◆ THE INPUT
..........

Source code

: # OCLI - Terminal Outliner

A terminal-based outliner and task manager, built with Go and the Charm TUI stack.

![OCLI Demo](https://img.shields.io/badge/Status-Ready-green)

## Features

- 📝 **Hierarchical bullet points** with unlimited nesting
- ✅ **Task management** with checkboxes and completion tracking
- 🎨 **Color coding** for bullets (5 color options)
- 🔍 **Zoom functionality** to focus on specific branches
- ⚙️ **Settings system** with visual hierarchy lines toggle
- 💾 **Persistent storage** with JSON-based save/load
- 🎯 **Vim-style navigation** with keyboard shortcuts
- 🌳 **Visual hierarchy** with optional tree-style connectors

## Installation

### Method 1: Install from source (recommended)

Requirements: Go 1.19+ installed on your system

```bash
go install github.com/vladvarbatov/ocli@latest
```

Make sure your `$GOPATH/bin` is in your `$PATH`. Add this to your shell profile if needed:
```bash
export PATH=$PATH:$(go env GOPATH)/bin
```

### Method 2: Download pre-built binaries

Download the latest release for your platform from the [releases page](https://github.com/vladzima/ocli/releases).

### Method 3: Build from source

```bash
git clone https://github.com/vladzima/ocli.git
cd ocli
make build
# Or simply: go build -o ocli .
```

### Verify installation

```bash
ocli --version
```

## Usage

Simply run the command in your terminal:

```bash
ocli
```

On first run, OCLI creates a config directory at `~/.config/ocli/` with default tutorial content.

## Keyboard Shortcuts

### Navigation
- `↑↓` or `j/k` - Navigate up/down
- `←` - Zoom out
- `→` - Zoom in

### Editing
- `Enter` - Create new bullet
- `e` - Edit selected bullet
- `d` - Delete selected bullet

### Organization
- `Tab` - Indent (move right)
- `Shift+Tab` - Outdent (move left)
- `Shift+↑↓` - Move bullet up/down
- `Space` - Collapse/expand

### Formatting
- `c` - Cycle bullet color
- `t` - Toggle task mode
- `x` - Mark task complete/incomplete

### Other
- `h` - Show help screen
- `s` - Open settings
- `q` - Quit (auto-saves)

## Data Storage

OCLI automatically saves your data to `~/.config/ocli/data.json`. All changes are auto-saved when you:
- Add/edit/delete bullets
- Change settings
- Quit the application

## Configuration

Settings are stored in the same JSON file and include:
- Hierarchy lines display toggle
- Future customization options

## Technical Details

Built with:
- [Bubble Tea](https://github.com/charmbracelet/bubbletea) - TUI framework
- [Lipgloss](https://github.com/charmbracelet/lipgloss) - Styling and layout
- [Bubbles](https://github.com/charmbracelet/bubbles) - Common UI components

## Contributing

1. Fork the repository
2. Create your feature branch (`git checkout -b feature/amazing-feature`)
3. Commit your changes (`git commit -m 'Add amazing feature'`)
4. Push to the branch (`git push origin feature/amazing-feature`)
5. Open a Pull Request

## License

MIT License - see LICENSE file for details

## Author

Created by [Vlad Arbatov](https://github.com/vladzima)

..........

◆ WORK ORDER
Going through the listing above, tally the lines that contain the word "with" and report the total alone.

◆ ANSWER FOR THIS EXERCISE
9